Ritonavir (Norvir), tipranavir (Aptivus), indinavir (Crixivan), and saquinavir (Invirase) can inhibit the enzyme that is responsible for the metabolism (break-down) of amiodarone. They should not be combined with amiodarone.
Amiodarone also can interact with tricyclic antidepressants (for example, amitriptyline [Endep, Elavil]), or phenothiazines (for example, chlorpromazine [Thorazine]) and potentially cause serious arrhythmias.
Amiodarone interacts with warfarin (Coumadin) and increases the risk of bleeding. The bleeding can be serious or even fatal. This effect can occur as early as 4-6 days after the start of the combination of drugs or can be delayed by a few weeks. Clotting studies probably should be done early during treatment with amiodarone among patients taking warfarin.
Amiodarone can interact with some cholesterol-lowering medicines of the statin class, such as simvastatin (Zocor), atorvastatin (Lipitor), and lovastatin (Mevacor), increasing the side effects of statins, which include severe muscle breakdown, kidney failure, or liver disease. This interaction is dose-related, meaning that lower doses of statins are safer than higher doses when used with amiodarone. An alternative statin, pravastatin (Pravachol), does not share this interaction and is safer in patients taking amiodarone.

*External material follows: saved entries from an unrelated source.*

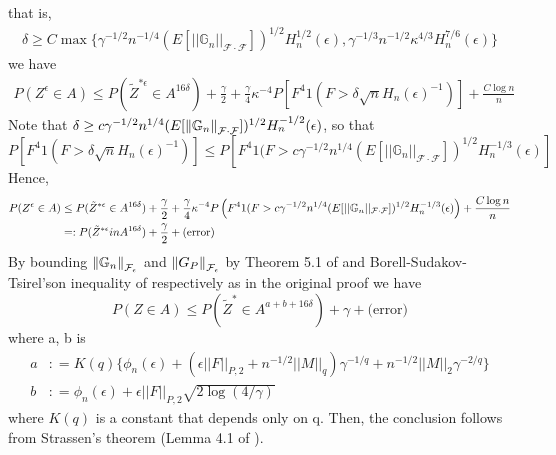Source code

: \documentclass{article}
\begin{document}
 that is, 
\begin{align*}
    \delta \geq C \max \{ \gamma^{-1/2}n ^{-1/4} ( E[ ||\mathbb{G}_n|| _ {\mathcal{F}\cdot \mathcal{F}}])^{1/2} H_n^{1/2}  (\epsilon) , \gamma^{-1/3} n^{-1/2} \kappa^{4/3} H_n ^{7/6} ( \epsilon) \}
\end{align*} 
we have 
\begin{align*}
    P(Z^\epsilon \in A) \leq P( \tilde{Z}^{ * \epsilon} \in A^{16 \delta}) + \frac{\gamma}{2} + \frac{\gamma}{4} \kappa^{-4} P[ F^4 1 ( F > \delta \sqrt{n} H_n ( \epsilon)^{-1}) ] + \frac{C \log n }{n} 
\end{align*}
Note that $ \delta \geq c \gamma^{-1/2}n ^{1/4} ( E[ \norm{\mathbb{G}_n} _ {\mathcal{F}\cdot \mathcal{F}}])^{1/2} H_n^{-1/2}  (\epsilon) $, so that 
\begin{equation*}
    P[ F^4 1(F > \delta \sqrt{n} H_n (\epsilon)^{-1})] \leq P[ F^4 1( F > c \gamma^{-1/2} n^{1/4} ( E[ || \mathbb{G}_n||_{\mathcal{F} \cdot \mathcal{F}}])^{1/2} H_n^{- 1/3}(\epsilon) ]
\end{equation*}
Hence,
\begin{align*}
    P(Z^\epsilon \in A) &\leq P( \tilde{Z}^{ * \epsilon} \in A^{16 \delta}) + \frac{\gamma}{2} + \frac{\gamma}{4} \kappa^{-4}  P\left( F^4 1( F > c \gamma^{-1/2} n^{1/4} ( E[ || \mathbb{G}_n||_{\mathcal{F} \cdot \mathcal{F}}])^{1/2} H_n^{- 1/3}(\epsilon)\right) + \frac{C \log n }{n} \\
    &=: P( \tilde{Z}^{* \epsilon} in A^{16 \delta}) + \frac{\gamma}{2} + \text{(error)} 
\end{align*}
By bounding $\norm{\mathbb{G}_n}_{\mathcal{F}_\epsilon} $ and $ \norm{G_P}_{\mathcal{F}_\epsilon}$ by Theorem 5.1 of \cite{citechern sup } and Borell-Sudakov-Tsirel'son inequality of \cite{citevanderwellner} respectively as in the original proof we have
\begin{equation*}
    P(Z \in A) \leq P( \tilde{Z}^{*} \in A^{a + b + 16 \delta}) + \gamma + \text{(error)} 
\end{equation*}
where a, b is 
\begin{align*}
    a&: = K(q) \{ \phi_n ( \epsilon) + ( \epsilon ||F||_{P,2} + n^{-1/2} || M||_q ) \gamma^{-1/q} + n^{-1/2} || M|| _2 \gamma^{-2/q} \} \\
    b&: = \phi_n (\epsilon) + \epsilon || F||_{P,2} \sqrt{ 2 \log( 4/ \gamma)}
\end{align*}
where $K(q)$ is a constant that depends only on q. 
Then, the conclusion follows from Strassen's theorem (Lemma 4.1 of \cite{cite chern supre}).
\end{document}
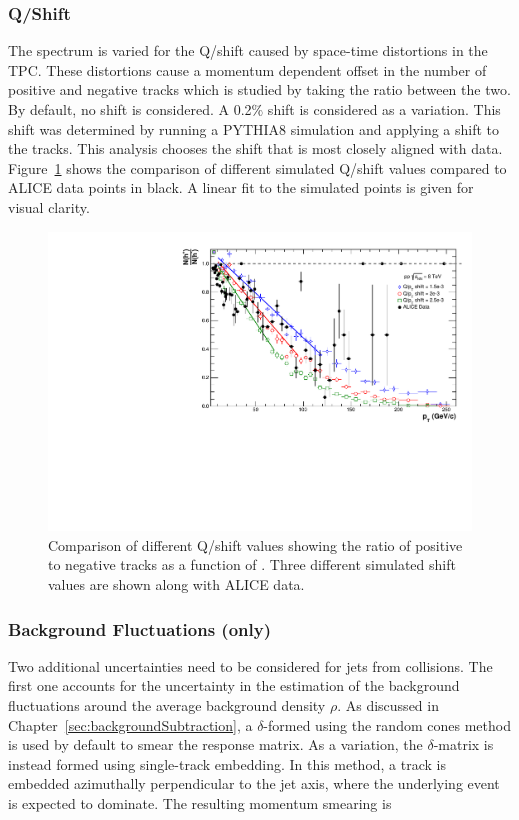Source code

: \subsubsection{Q/\pT Shift}

The spectrum is varied for the Q/\pT shift caused by space-time distortions in the TPC. These distortions cause a momentum dependent offset in the number of positive and negative tracks which is studied by taking the ratio between the two. By default, no shift is considered. A 0.2$\%$ shift is considered as a variation. This shift was determined by running a PYTHIA8 simulation and applying a shift to the tracks. This analysis chooses the shift that is most closely aligned with data. Figure~\ref{fig:QoverPtShift} shows the comparison of different simulated Q/\pT shift values compared to ALICE data points in black. A linear fit to the simulated points is given for visual clarity.


\begin{figure}[hbt!]
    \centering
    \includegraphics[width=15cm]{figures/QoverPtShift/QPTComparison.pdf}
    \caption{Comparison of different Q/\pT shift values showing the ratio of positive to negative tracks as a function of \pT. Three different simulated shift values are shown along with ALICE data.}
    \label{fig:QoverPtShift}
\end{figure}

\subsubsection{Background Fluctuations (\pPb only)}

Two additional uncertainties need to be considered for jets from \pPb collisions. The first one accounts for the uncertainty in the estimation of the background fluctuations around the average background density $\rho$. As discussed in Chapter~\ref{sec:backgroundSubtraction}, a $\delta$-\pT formed using the random cones method is used by default to smear the response matrix. As a variation, the $\delta$-\pT matrix is instead formed using single-track embedding. In this method, a track is embedded azimuthally perpendicular to the jet axis, where the underlying event is expected to dominate. The resulting momentum smearing is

Amiodarone inhibits the metabolism of dextromethorphan, the cough suppressant found in most over-the-counter (and some prescription) cough and cold medications (for example, Robitussin-DM). Although the significance of the interaction is unknown, these two drugs probably should not be taken together if possible.
Grapefruit juice may reduce the breakdown of amiodarone in the stomach, leading to increased amiodarone blood levels. Grapefruit juice should be avoided during treatment with amiodarone.
Are digoxin and amiodarone safe to use while pregnant or breastfeeding?
There are no adequate studies in pregnant women.
Digoxin is secreted in breast milk at concentrations similar to concentrations in the mother's blood. However, the total amount of digoxin that will be absorbed from breast milk by the infant may not be enough to cause effects. Nursing mothers who are taking digoxin should exercise caution.
Amiodarone should not be used during pregnancy because it can cause fetal harm. There have been reports of congenital hypothyroidism or hyperthyroidism when amiodarone was administered during pregnancy.
Amiodarone is excreted in breast milk and may cause adverse effects in the infant. Mothers receiving amiodarone should discontinue breastfeeding.